Microscale fracture studies in geological materials with implications for mineral liberation

The comminution of mineral ores to separate valuable minerals from waste rock is both energy intensive and relatively inefficient. A lack of fundamental understanding of the relationships between material fracture properties and rock fragmentation is an obstacle to developing process improvements.; The indentation fracture technique was used to estimate properties of materials studied in this dissertation. A new formulation for a simplified indent crack geometry was derived and used as a prototype for some quasi-3D finite element analyses of irregular indentation crack geometries. It was found that the stress intensity factor at the intersection of an indent crack with the material surface is essentially dependent only on the indenter load and the radial distance of the crack tip from the indent center; this conclusion was supported by experimental data.; A simple model for differential breakage in binary material ores was developed and the comminution behavior of five binary ore materials was investigated. Image analysis measurements showed that differential breakage takes place in some ores; however, model predictions did not agree with these data, which was attributed to microstructural reasons in two of the materials.
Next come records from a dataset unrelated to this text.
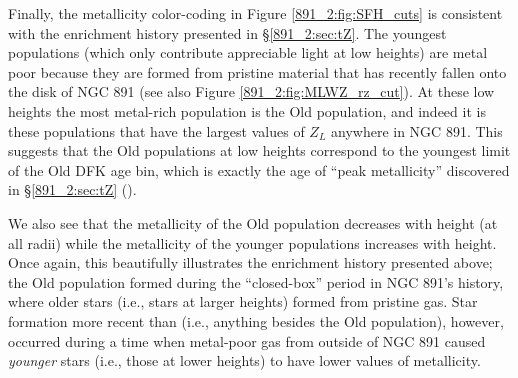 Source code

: 

Finally, the metallicity color-coding in Figure
\ref{891_2:fig:SFH_cuts} is consistent with the enrichment history
presented in \S\ref{891_2:sec:tZ}. The youngest populations (which
only contribute appreciable light at low heights) are metal poor
because they are formed from pristine material that has recently
fallen onto the disk of NGC 891 (see also Figure
\ref{891_2:fig:MLWZ_rz_cut}). At these low heights the most metal-rich
population is the Old population, and indeed it is these populations
that have the largest values of $Z_L$ anywhere in NGC 891. This
suggests that the Old populations at low heights correspond to the
youngest limit of the Old DFK age bin, which is exactly the age of
``peak metallicity'' discovered in \S\ref{891_2:sec:tZ} ().

We also see that the metallicity of the Old population decreases with
height (at all radii) while the metallicity of the younger populations
increases with height. Once again, this beautifully illustrates the
enrichment history presented above; the Old population formed during
the ``closed-box'' period in NGC 891's history, where older stars
(i.e., stars at larger heights) formed from pristine gas. Star
formation more recent than  (i.e., anything besides the
Old population), however, occurred during a time when metal-poor gas
from outside of NGC 891 caused \emph{younger} stars (i.e., those at
lower heights) to have lower values of metallicity.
At the current level understanding, it appears unlikely that differential breakage of ore systems could be predicted by a simple model that does not account for more complex phenomena.; Phase boundary fracture occurred to different degrees in the ores during comminution and a qualitative correlation was found between the fraction of indents causing phase boundary fracture and the amount of phase boundary fracture occurring during comminution. A number of materials showed evidence of weaker grain boundary regions and developed higher indentation crack densities than within the grain interiors which has implications for their liberation characteristics.; The effects of mechanically induced surface damage on breakage was investigated and found to be material specific. Materials with prior low levels of damage experienced significant drops in fracture energy and particle strength; those with a high levels of preexisting damage showed little change. Increasing levels of surface damage also causes a coarsening in the progeny size distribution. In some materials particle strength increased for low levels of damage intensity.